COLONEL Don Tait, 71, lost his best friend in the Vietnam War.

The night before his mate was due to return home after 12 months service in February 1969, he was shot dead.

This memory has plagued the former forward observer with B Company First Battalion, and it is the reason why he will not return to Vietnam.

”I left my best mate in Vietnam, one week after he died,” Colonel Tait, who served with the 12th Field Regiment Royal Australian Artillery, said.

”It’s something I’ll never forget. I have a close connection and I don’t want to go back.”

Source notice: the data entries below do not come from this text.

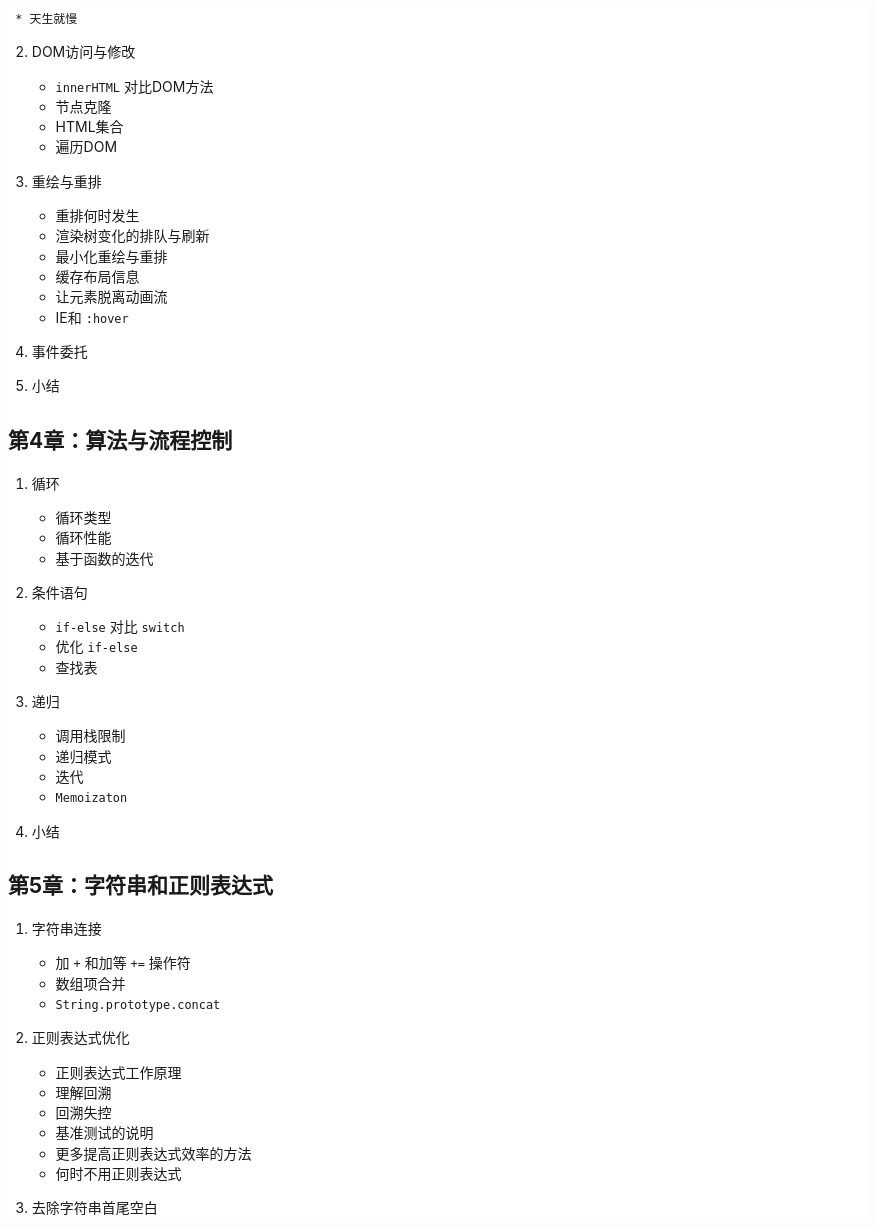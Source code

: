      * 天生就慢 
  2. DOM访问与修改 

     * ` innerHTML ` 对比DOM方法 
     * 节点克隆 
     * HTML集合 
     * 遍历DOM 
  3. 重绘与重排 

     * 重排何时发生 
     * 渲染树变化的排队与刷新 
     * 最小化重绘与重排 
     * 缓存布局信息 
     * 让元素脱离动画流 
     * IE和 ` :hover `
  4. 事件委托 
  5. 小结 

##  第4章：算法与流程控制

  1. 循环 

     * 循环类型 
     * 循环性能 
     * 基于函数的迭代 
  2. 条件语句 

     * ` if-else ` 对比 ` switch `
     * 优化 ` if-else `
     * 查找表 
  3. 递归 

     * 调用栈限制 
     * 递归模式 
     * 迭代 
     * ` Memoizaton `
  4. 小结 

##  第5章：字符串和正则表达式

  1. 字符串连接 

     * 加 ` + ` 和加等 ` += ` 操作符 
     * 数组项合并 
     * ` String.prototype.concat `
  2. 正则表达式优化 

     * 正则表达式工作原理 
     * 理解回溯 
     * 回溯失控 
     * 基准测试的说明 
     * 更多提高正则表达式效率的方法 
     * 何时不用正则表达式 
  3. 去除字符串首尾空白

Colonel Tait was part of a group of Vietnam veterans yesterday against the RSL’s proposal for Australian and Vietnamese veterans to reconcile.

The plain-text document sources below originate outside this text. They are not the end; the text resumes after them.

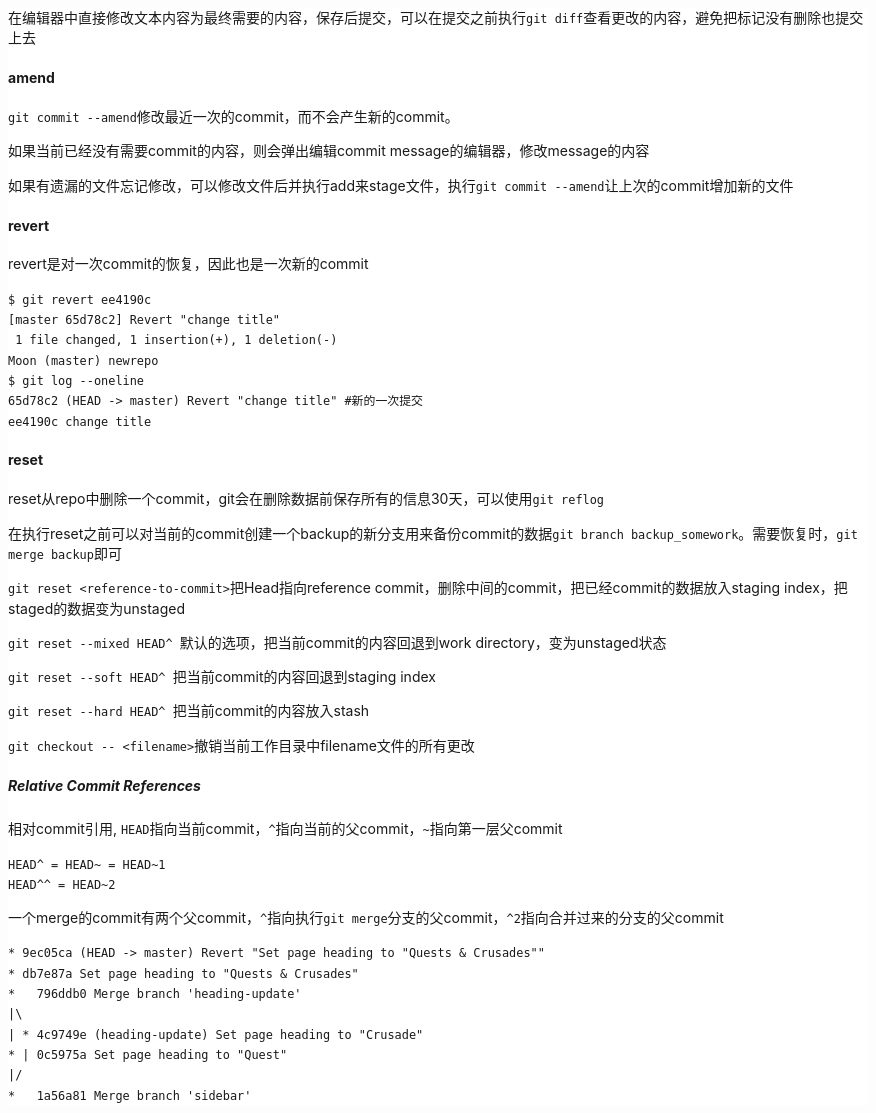 在编辑器中直接修改文本内容为最终需要的内容，保存后提交，可以在提交之前执行`git diff`查看更改的内容，避免把标记没有删除也提交上去

#### amend

`git commit --amend`修改最近一次的commit，而不会产生新的commit。

如果当前已经没有需要commit的内容，则会弹出编辑commit message的编辑器，修改message的内容

如果有遗漏的文件忘记修改，可以修改文件后并执行add来stage文件，执行`git commit --amend`让上次的commit增加新的文件

#### revert

revert是对一次commit的恢复，因此也是一次新的commit

```shell
$ git revert ee4190c
[master 65d78c2] Revert "change title"
 1 file changed, 1 insertion(+), 1 deletion(-)
Moon (master) newrepo
$ git log --oneline
65d78c2 (HEAD -> master) Revert "change title" #新的一次提交
ee4190c change title

```



#### reset

 reset从repo中删除一个commit，git会在删除数据前保存所有的信息30天，可以使用`git reflog`

在执行reset之前可以对当前的commit创建一个backup的新分支用来备份commit的数据`git branch backup_somework`。需要恢复时，`git merge backup`即可

`git reset <reference-to-commit>`把Head指向reference commit，删除中间的commit，把已经commit的数据放入staging index，把staged的数据变为unstaged

`git reset --mixed HEAD^ `默认的选项，把当前commit的内容回退到work directory，变为unstaged状态

`git reset --soft HEAD^ `把当前commit的内容回退到staging index

`git reset --hard HEAD^ `把当前commit的内容放入stash

`git checkout -- <filename>`撤销当前工作目录中filename文件的所有更改

##### Relative Commit References

相对commit引用, `HEAD`指向当前commit，`^`指向当前的父commit，`~`指向第一层父commit

```shell
HEAD^ = HEAD~ = HEAD~1
HEAD^^ = HEAD~2
```

一个merge的commit有两个父commit，`^`指向执行`git merge`分支的父commit，`^2`指向合并过来的分支的父commit

```shell
* 9ec05ca (HEAD -> master) Revert "Set page heading to "Quests & Crusades""
* db7e87a Set page heading to "Quests & Crusades"
*   796ddb0 Merge branch 'heading-update'
|\  
| * 4c9749e (heading-update) Set page heading to "Crusade"
* | 0c5975a Set page heading to "Quest"
|/  
*   1a56a81 Merge branch 'sidebar'
```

While each had their own personal reason against the rapprochement idea, overall they were simply upset no one had asked for their opinion.

”Most of us found out about the proposal via email, about a week ago,” he said. ”My general concern is for the veterans who are already traumatised and on medication, I don’t think reconciling with former enemies will help their situation.”

The group of ex-servicemen were supporting fellow Vietnam veteran Richard Bigwood, 65, at the launch of his autobiography, We Were Reos, at State Parliament. The former infantry soldier said he was concerned about how the rapprochement would affect the Australian-Vietnamese community.

”Many, who are ex-servicemen from South Vietnamese forces, have become good Australians. We should be thinking of them, instead of trying to go back and make friends with North Vietnam,” he said.

Former private Barry Russ, 65, agreed that the relationship had to be repaired before there could be reconciliation between Australian and Vietnamese veterans.

”I don’t know how a memorandum of understanding can be put forward when the south isn’t even recognised by the north,” Mr Russ, a former machine-gun specialist from the first Australian Reinforcement Unit and D & E Platoon in 1966, said.

The state member for Baulkham Hills, David Elliott, who served with the army’s peacekeeping force in Bougainville in 2000, wrote to the Prime Minister, Julia Gillard, proposing the government organise a ”heroes’ parade” for Australian peacekeepers from the past 20 years in the lead-up to the centenary of Anzac celebrations in 2015.

It was an idea welcomed by the Vietnam veterans who had to wait until 1987 for their parade.